When the plastic shrivels it’s getting shorter, but it also gets thicker. When we talk about heat making things expand it’s the overall volume that increases slightly when warm.
Heat usually makes things expand because it’s making the molecules of the thing you’re heating more energetic so they spread out a tiny bit.
This isn’t always the case though, depending on how those molecules are arranged. Sometimes the molecules are already spread or stretched far apart, and heating them loosens them up enough to pull back together.
Plastic is made of really long molecules that look like chains (polymers). When we make stuff out of plastic we usually stretch and push those chains and mold them into the shape of whatever we’re trying to make because the chains are strong even when they’re spread over a wide thin area (like plastic bags or bottles).
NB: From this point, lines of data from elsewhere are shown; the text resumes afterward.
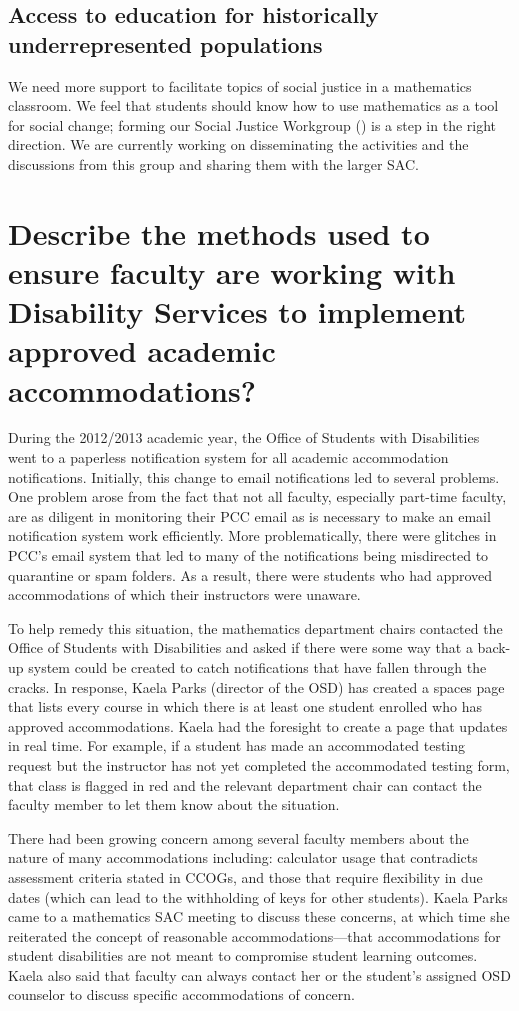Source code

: \subsection{Access to education for historically underrepresented populations}
We need more support to facilitate topics of social justice in a mathematics classroom. We
feel that students should know how to use mathematics as a tool for social
change; forming our Social Justice Workgroup () is
a step in the right direction. We are currently working on disseminating the activities and the discussions from this
group and sharing them with the larger SAC.

\section[Approved academic accommodations]{Describe the methods used to ensure faculty are working with Disability Services to implement approved academic accommodations?}
During the 2012/2013 academic year, the Office of Students with Disabilities
went to a paperless notification system for all academic accommodation
notifications.  Initially, this change to email notifications led to several
problems.  One problem arose from the fact that not all faculty, especially
part-time faculty, are as diligent in monitoring their PCC email as is
necessary to make an email notification system work efficiently.  More
problematically, there were glitches in PCC's email system that led to many of the
notifications being misdirected to quarantine or spam folders.  As a result,
there were students who had approved accommodations of which their instructors
were unaware.

To help remedy this situation, the mathematics department chairs contacted the
Office of Students with Disabilities and asked if there were some way that a
back-up system could be created to catch notifications that have fallen through
the cracks.  In response, Kaela Parks (director of the OSD) has created a
spaces page that lists every course in which there is at least one student
enrolled who has approved accommodations.  Kaela had the foresight to create a
page that updates in real time.  For example, if a student has made an
accommodated testing request but the instructor has not yet completed the
accommodated testing form, that class is flagged in red and the relevant
department chair can contact the faculty member to let them know about the
situation.

There had been growing concern among several faculty members
about the nature of many accommodations including:  calculator usage that
contradicts assessment criteria stated in CCOGs, and  those that require flexibility
in due dates (which can lead to the withholding of keys for other students).  Kaela Parks came to a mathematics SAC
meeting to discuss these concerns, at which time she reiterated the concept of
reasonable accommodations---that accommodations for student disabilities are not
meant to compromise student learning outcomes.
Kaela also said that
faculty can always contact her or the student's assigned OSD counselor to
discuss specific accommodations of concern.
When you heat up a plastic bag or bottle, those long chains loosen up and pull each other back together so the plastic seems to take up less space because it used to be spread out in the shape of a bag or bottle, but now it’s all blobbed together.
On the micro sclale plastic is made of tiny polymer chains like spaghetti. When it is shaped, it is often stressed to the point that these chains straighten out. Heating them makes them go all wiggly, and this makes the whole thing contract – but there are loads of ways to be wiggly vs. very few to be straight, so it tends to happen nonuniformly even if the plastic is uniformly heated. So the plastic *may* deform. Not all plastics do this – *crosslinked* plastics where the spaghetti are all welded together often behave quite differently.
Both things can be true at the same time. Things can expand, and have their internal structure break down. Water for example expands as it gets heated up and when it freezes, for different reasons.
Keep in mind that plastic is forced to the shape it is in during manufacturing. Depending on method.
However your example of how plastics behave heated apply only to some plastics, not all. Namely plastics that are formed and shaped from molten state.
The plastic packet that shrinks wjen you heat it, is only the shape it is because during manufacturing it was forced to stay in the shape it is as it cooled , and after certain temperature it hardened. When you melt it, it returns to “original shape” as in to a shapeless blob, and this experiences heat expansion.
So if you melt plastic to a nonstick surface as it cools you’ll notice it peels itself off and together.